Dark Fantasia "Marisol" Opens for 1-Week Run at NKU
Marisol is having a bad day.
Still shaken from having narrowly survived a vicious attack on the subway, the Manhattan copy editor is equally shocked by a visit from her guardian angel. Her heavenly protector informs Marisol that she is abandoning her earth-bound charge to answer the call to lead an angelic campaign - a struggle that soon throws the human world into complete chaos.
So begins the 1993 Obie Playwriting Award-winning play MARISOL, a dark fantasia that grapples with a combination of surreal situations, spiritual and social issues, and political consciousness. Performances run for one week only at Northern Kentucky University.
Senior and Cincinnati-native Kearson Hawkins-Johnson takes on the titular role of Marisol, a young woman who is trying to navigate a world that is falling apart. NKU audiences may recognize her as Puck in last season's A Midsummer Night's Dream and as Emily and others in Angels in America Part One: Millennium Approaches. Hawkins-Johnson has also performed as the Dragon Girl in Dragon Play with Know Theatre of Cincinnati.
Kearson considers this her most challenging role to date, and one that keeps the actress on stage and engaged for the entire show. "It just takes so much stamina...it is taking a lot out of me physically, mentally, and emotionally."

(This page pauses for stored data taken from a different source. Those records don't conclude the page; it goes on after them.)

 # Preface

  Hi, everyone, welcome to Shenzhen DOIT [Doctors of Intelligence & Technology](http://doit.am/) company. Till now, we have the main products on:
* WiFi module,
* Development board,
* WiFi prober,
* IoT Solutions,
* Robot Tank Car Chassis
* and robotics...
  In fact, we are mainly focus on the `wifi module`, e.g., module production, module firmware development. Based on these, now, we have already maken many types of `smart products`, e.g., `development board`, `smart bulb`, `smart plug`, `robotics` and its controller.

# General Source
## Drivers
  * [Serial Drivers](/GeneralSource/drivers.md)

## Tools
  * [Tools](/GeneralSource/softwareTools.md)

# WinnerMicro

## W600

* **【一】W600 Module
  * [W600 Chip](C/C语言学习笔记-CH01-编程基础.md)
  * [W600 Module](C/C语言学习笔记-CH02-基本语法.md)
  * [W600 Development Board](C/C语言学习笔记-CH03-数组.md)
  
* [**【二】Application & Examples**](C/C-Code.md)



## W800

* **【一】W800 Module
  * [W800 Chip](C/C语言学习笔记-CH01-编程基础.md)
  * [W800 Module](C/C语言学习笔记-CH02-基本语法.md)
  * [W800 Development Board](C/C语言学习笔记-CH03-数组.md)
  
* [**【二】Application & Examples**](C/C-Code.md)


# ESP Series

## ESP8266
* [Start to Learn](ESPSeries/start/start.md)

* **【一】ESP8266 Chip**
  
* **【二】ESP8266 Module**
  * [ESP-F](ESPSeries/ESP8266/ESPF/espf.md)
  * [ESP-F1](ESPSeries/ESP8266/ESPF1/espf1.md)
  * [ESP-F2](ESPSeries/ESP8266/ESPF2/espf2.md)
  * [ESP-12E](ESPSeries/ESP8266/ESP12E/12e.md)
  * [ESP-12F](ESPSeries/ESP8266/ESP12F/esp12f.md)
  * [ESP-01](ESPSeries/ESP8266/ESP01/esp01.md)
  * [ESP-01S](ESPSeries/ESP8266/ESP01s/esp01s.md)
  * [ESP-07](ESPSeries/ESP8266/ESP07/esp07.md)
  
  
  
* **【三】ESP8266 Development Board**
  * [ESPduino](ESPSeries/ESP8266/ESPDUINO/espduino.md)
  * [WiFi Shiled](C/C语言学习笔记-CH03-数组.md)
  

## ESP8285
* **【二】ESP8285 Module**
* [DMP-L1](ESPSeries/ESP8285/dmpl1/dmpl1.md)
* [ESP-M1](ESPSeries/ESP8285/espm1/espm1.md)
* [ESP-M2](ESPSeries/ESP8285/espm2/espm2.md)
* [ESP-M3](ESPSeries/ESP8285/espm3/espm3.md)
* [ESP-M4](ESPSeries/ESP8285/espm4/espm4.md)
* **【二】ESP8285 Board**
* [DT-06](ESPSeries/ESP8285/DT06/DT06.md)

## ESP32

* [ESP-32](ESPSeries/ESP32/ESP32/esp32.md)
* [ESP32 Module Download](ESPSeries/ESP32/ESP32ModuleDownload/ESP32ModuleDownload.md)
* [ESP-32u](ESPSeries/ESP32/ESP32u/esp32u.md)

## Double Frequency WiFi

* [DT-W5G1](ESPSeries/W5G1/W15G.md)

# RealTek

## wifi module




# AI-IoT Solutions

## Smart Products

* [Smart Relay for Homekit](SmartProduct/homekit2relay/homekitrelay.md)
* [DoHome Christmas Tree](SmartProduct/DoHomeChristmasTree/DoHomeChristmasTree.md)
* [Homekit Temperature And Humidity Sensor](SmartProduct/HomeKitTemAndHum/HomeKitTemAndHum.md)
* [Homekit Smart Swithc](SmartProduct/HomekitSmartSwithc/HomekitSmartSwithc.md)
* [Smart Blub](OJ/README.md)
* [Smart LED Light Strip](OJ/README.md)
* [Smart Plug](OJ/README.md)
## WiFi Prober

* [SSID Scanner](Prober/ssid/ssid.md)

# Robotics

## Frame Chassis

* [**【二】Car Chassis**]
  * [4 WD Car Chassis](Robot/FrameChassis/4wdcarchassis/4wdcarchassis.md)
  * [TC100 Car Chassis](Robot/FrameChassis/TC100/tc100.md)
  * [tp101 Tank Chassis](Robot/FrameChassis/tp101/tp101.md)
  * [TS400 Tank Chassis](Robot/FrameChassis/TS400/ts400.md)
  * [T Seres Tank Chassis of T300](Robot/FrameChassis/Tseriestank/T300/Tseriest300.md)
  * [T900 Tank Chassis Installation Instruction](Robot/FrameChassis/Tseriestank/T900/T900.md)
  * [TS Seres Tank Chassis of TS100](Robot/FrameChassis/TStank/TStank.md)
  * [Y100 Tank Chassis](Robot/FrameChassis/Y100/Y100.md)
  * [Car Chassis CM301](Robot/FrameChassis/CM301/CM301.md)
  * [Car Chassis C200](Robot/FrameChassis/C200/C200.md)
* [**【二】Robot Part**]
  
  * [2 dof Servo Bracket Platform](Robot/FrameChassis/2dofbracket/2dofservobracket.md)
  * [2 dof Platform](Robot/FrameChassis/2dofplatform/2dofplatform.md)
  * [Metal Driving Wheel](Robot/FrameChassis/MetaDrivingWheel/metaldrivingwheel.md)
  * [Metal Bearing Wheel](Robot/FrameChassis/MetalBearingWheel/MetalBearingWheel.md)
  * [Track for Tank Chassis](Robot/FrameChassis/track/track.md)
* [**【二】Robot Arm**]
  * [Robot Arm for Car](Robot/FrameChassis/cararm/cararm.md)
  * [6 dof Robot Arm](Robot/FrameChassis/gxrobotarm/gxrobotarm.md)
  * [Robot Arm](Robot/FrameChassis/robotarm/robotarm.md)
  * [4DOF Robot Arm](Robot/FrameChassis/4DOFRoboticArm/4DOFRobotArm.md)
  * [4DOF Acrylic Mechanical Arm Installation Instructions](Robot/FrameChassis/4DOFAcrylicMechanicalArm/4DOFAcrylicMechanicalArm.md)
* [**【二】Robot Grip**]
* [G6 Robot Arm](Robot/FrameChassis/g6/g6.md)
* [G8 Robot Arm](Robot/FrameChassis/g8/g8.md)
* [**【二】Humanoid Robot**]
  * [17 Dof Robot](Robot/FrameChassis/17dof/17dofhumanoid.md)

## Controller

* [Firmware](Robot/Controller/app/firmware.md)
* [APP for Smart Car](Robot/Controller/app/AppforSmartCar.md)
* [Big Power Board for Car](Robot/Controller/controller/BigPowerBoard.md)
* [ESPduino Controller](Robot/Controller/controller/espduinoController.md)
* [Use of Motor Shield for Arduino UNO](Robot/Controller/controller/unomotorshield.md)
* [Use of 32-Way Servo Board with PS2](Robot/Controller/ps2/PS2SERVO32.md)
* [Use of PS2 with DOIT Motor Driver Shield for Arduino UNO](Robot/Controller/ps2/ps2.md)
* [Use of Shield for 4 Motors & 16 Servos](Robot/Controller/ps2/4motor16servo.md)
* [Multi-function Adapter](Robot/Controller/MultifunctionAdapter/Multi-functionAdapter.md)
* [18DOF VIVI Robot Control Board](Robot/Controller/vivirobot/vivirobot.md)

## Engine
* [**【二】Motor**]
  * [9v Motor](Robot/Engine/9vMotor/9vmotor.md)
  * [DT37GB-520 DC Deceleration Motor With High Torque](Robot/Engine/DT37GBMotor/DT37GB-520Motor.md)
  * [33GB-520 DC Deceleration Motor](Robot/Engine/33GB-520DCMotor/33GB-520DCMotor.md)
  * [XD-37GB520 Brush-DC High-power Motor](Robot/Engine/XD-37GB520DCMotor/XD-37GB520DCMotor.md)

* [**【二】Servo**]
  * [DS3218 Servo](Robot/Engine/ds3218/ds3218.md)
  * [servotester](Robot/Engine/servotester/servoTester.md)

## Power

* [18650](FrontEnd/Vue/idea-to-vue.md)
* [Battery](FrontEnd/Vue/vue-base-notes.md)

The role is teaching her to let go as an actor and trust her intellect and instincts more.
Playing Marisol's former Guardian Angel is Freshman Je‘Shaun Jackson. This is the first college production for the Nicholasville, Ky. native. Jackson describes his character as meticulous and manipulative as well as an important presence in key moments throughout the production. The young actor cites working with director Daryl Harris as a highlight of his experience in creating the character: "The way his mind works is phenomenal."
Harris is an associate professor of performance and has been at Northern Kentucky University for fifteen years. Over his tenure, his focus has been on ethnic theater, exploring diverse works and voices. Although written by Puerto Rican playwright Jose Rivera, the play explores themes that are universal. MARISOL has been described as "a hard-hitting exploration of theology, sex, fear, paranoia, and human relationships." Harris hopes audiences leave with questions and that those questions lead to conversations about their personal reaction to the play.
Performances of MARISOL run Tuesday-Sunday, October 23-28 in the Strauss Theatre at Northern Kentucky University. All performances are at 7:30 p.m. except the Sunday matinee at 2 p.m.. Advisory: MARISOL contains mature language and subject matter.